======== Provided data ========

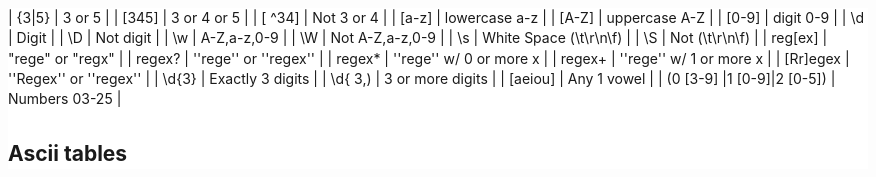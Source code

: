 | {3\|5} | 3 or 5 |
| \[345\] | 3 or 4 or 5 |
| \[ ^34\] | Not 3 or 4 |
| \[a-z\] | lowercase a-z |
| \[A-Z\] | uppercase A-Z |
| \[0-9\] | digit 0-9 |
| \d | Digit |
| \D | Not digit |
| \w | A-Z,a-z,0-9 |
| \W | Not A-Z,a-z,0-9 |
| \s | White Space \(\t\r\n\f\) |
| \S | Not \(\t\r\n\f\) |
| reg\[ex\] | "rege" or "regx" |
| regex? | ''rege'' or ''regex'' |
| regex\* | ''rege'' w/ 0 or more x |
| regex+ | ''rege'' w/ 1 or more x |
| \[Rr\]egex | ''Regex'' or ''regex'' |
| \d{3} | Exactly 3 digits |
| \d{ 3,\) | 3 or more digits |
| \[aeiou\] | Any 1 vowel |
| \(0 \[3-9\] \|1 \[0-9\]\|2 \[0-5\]\) | Numbers 03-25 |

## Ascii tables
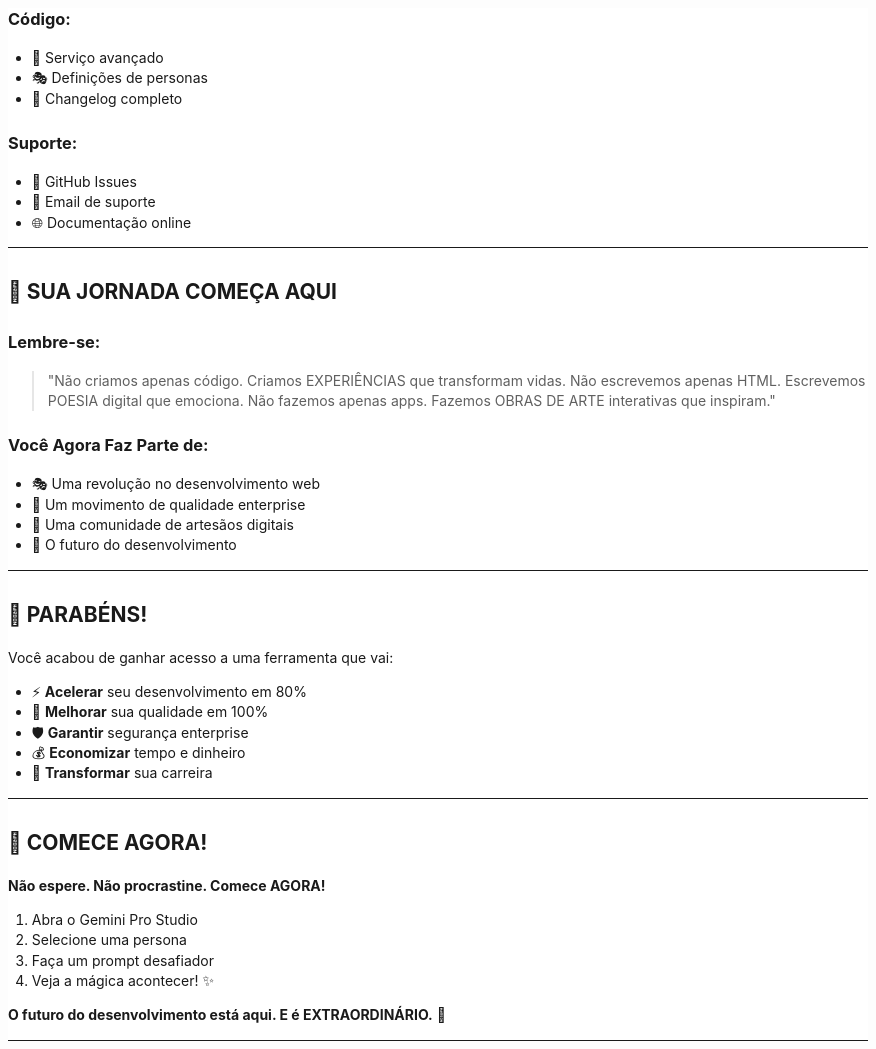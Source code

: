 ### Código:
- 🔧 Serviço avançado
- 🎭 Definições de personas
- 📝 Changelog completo

### Suporte:
- 💬 GitHub Issues
- 📧 Email de suporte
- 🌐 Documentação online

---

## 🎯 SUA JORNADA COMEÇA AQUI

### Lembre-se:

> "Não criamos apenas código. Criamos EXPERIÊNCIAS que transformam vidas.
> Não escrevemos apenas HTML. Escrevemos POESIA digital que emociona.
> Não fazemos apenas apps. Fazemos OBRAS DE ARTE interativas que inspiram."

### Você Agora Faz Parte de:

- 🎭 Uma revolução no desenvolvimento web
- 🚀 Um movimento de qualidade enterprise
- 💎 Uma comunidade de artesãos digitais
- 🌟 O futuro do desenvolvimento

---

## 🎊 PARABÉNS!

Você acabou de ganhar acesso a uma ferramenta que vai:
- ⚡ **Acelerar** seu desenvolvimento em 80%
- 🎯 **Melhorar** sua qualidade em 100%
- 🛡️ **Garantir** segurança enterprise
- 💰 **Economizar** tempo e dinheiro
- 🚀 **Transformar** sua carreira

---

## 🚀 COMECE AGORA!

**Não espere. Não procrastine. Comece AGORA!**

1. Abra o Gemini Pro Studio
2. Selecione uma persona
3. Faça um prompt desafiador
4. Veja a mágica acontecer! ✨

**O futuro do desenvolvimento está aqui. E é EXTRAORDINÁRIO.** 🚀

---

========

▸ Work instruction
From the line containing "### Você Agora" down to the last line of the records above, print every line exactly, with both ends kept.

▸ Result of this exercise
### Você Agora Faz Parte de:

- 🎭 Uma revolução no desenvolvimento web
- 🚀 Um movimento de qualidade enterprise
- 💎 Uma comunidade de artesãos digitais
- 🌟 O futuro do desenvolvimento

---

## 🎊 PARABÉNS!

Você acabou de ganhar acesso a uma ferramenta que vai:
- ⚡ **Acelerar** seu desenvolvimento em 80%
- 🎯 **Melhorar** sua qualidade em 100%
- 🛡️ **Garantir** segurança enterprise
- 💰 **Economizar** tempo e dinheiro
- 🚀 **Transformar** sua carreira

---

## 🚀 COMECE AGORA!

**Não espere. Não procrastine. Comece AGORA!**

1. Abra o Gemini Pro Studio
2. Selecione uma persona
3. Faça um prompt desafiador
4. Veja a mágica acontecer! ✨

**O futuro do desenvolvimento está aqui. E é EXTRAORDINÁRIO.** 🚀

---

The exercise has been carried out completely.